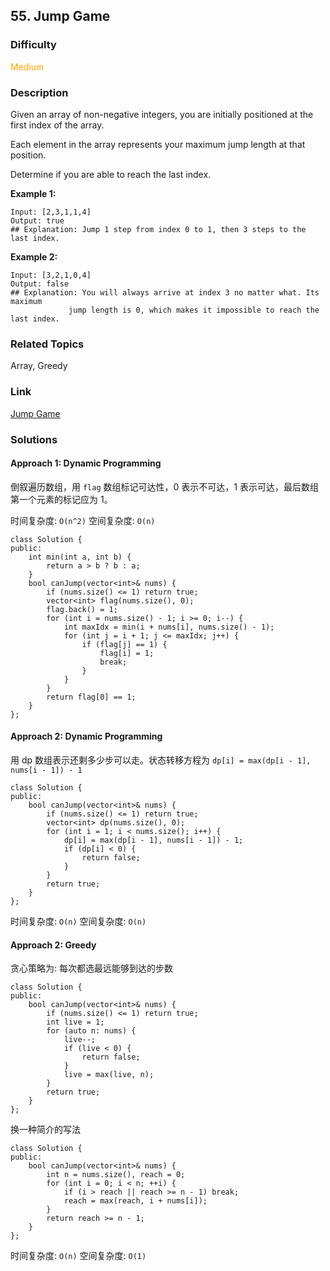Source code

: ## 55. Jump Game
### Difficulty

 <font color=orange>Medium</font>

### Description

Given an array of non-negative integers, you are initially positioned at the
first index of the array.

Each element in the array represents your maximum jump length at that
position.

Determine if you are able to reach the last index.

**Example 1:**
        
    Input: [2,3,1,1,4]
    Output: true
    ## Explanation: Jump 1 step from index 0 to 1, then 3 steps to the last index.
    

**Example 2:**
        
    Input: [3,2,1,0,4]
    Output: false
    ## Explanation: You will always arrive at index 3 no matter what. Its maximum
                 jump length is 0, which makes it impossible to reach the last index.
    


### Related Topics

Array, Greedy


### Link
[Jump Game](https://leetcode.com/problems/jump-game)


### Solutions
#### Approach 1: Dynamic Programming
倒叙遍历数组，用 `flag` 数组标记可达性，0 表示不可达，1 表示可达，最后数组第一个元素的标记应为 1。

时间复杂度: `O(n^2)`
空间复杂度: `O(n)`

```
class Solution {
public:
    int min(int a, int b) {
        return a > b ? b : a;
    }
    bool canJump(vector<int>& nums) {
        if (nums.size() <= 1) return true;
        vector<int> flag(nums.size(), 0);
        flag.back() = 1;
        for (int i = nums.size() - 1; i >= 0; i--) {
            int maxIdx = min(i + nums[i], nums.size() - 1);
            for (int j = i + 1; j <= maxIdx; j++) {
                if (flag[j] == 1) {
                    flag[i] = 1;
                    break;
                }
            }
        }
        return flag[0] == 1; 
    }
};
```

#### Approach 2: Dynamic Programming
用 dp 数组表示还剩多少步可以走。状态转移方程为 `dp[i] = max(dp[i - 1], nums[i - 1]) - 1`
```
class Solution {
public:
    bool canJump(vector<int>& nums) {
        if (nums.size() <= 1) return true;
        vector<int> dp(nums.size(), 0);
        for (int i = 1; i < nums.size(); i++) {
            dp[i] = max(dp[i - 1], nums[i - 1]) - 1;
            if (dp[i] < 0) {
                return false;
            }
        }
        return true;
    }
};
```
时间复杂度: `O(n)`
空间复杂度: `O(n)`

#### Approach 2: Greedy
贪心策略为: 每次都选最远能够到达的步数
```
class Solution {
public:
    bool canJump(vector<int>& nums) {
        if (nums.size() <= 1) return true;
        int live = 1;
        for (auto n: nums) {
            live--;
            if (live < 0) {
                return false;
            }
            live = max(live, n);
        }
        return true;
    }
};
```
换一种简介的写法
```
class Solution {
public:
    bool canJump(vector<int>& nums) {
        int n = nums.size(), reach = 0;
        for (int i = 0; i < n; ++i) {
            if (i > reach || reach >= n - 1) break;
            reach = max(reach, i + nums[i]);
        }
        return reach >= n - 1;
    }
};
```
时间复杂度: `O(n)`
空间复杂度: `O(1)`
- - - - - - -
Task to complete
Set down the entries above word for word, but drop any image.

Written solution
Source code

: ## 55. Jump Game
### Difficulty

 <font color=orange>Medium</font>

### Description

Given an array of non-negative integers, you are initially positioned at the
first index of the array.

Each element in the array represents your maximum jump length at that
position.

Determine if you are able to reach the last index.

**Example 1:**
        
    Input: [2,3,1,1,4]
    Output: true
    ## Explanation: Jump 1 step from index 0 to 1, then 3 steps to the last index.
    

**Example 2:**
        
    Input: [3,2,1,0,4]
    Output: false
    ## Explanation: You will always arrive at index 3 no matter what. Its maximum
                 jump length is 0, which makes it impossible to reach the last index.
    


### Related Topics

Array, Greedy


### Link
[Jump Game](https://leetcode.com/problems/jump-game)


### Solutions
#### Approach 1: Dynamic Programming
倒叙遍历数组，用 `flag` 数组标记可达性，0 表示不可达，1 表示可达，最后数组第一个元素的标记应为 1。

时间复杂度: `O(n^2)`
空间复杂度: `O(n)`

```
class Solution {
public:
    int min(int a, int b) {
        return a > b ? b : a;
    }
    bool canJump(vector<int>& nums) {
        if (nums.size() <= 1) return true;
        vector<int> flag(nums.size(), 0);
        flag.back() = 1;
        for (int i = nums.size() - 1; i >= 0; i--) {
            int maxIdx = min(i + nums[i], nums.size() - 1);
            for (int j = i + 1; j <= maxIdx; j++) {
                if (flag[j] == 1) {
                    flag[i] = 1;
                    break;
                }
            }
        }
        return flag[0] == 1; 
    }
};
```

#### Approach 2: Dynamic Programming
用 dp 数组表示还剩多少步可以走。状态转移方程为 `dp[i] = max(dp[i - 1], nums[i - 1]) - 1`
```
class Solution {
public:
    bool canJump(vector<int>& nums) {
        if (nums.size() <= 1) return true;
        vector<int> dp(nums.size(), 0);
        for (int i = 1; i < nums.size(); i++) {
            dp[i] = max(dp[i - 1], nums[i - 1]) - 1;
            if (dp[i] < 0) {
                return false;
            }
        }
        return true;
    }
};
```
时间复杂度: `O(n)`
空间复杂度: `O(n)`

#### Approach 2: Greedy
贪心策略为: 每次都选最远能够到达的步数
```
class Solution {
public:
    bool canJump(vector<int>& nums) {
        if (nums.size() <= 1) return true;
        int live = 1;
        for (auto n: nums) {
            live--;
            if (live < 0) {
                return false;
            }
            live = max(live, n);
        }
        return true;
    }
};
```
换一种简介的写法
```
class Solution {
public:
    bool canJump(vector<int>& nums) {
        int n = nums.size(), reach = 0;
        for (int i = 0; i < n; ++i) {
            if (i > reach || reach >= n - 1) break;
            reach = max(reach, i + nums[i]);
        }
        return reach >= n - 1;
    }
};
```
时间复杂度: `O(n)`
空间复杂度: `O(1)`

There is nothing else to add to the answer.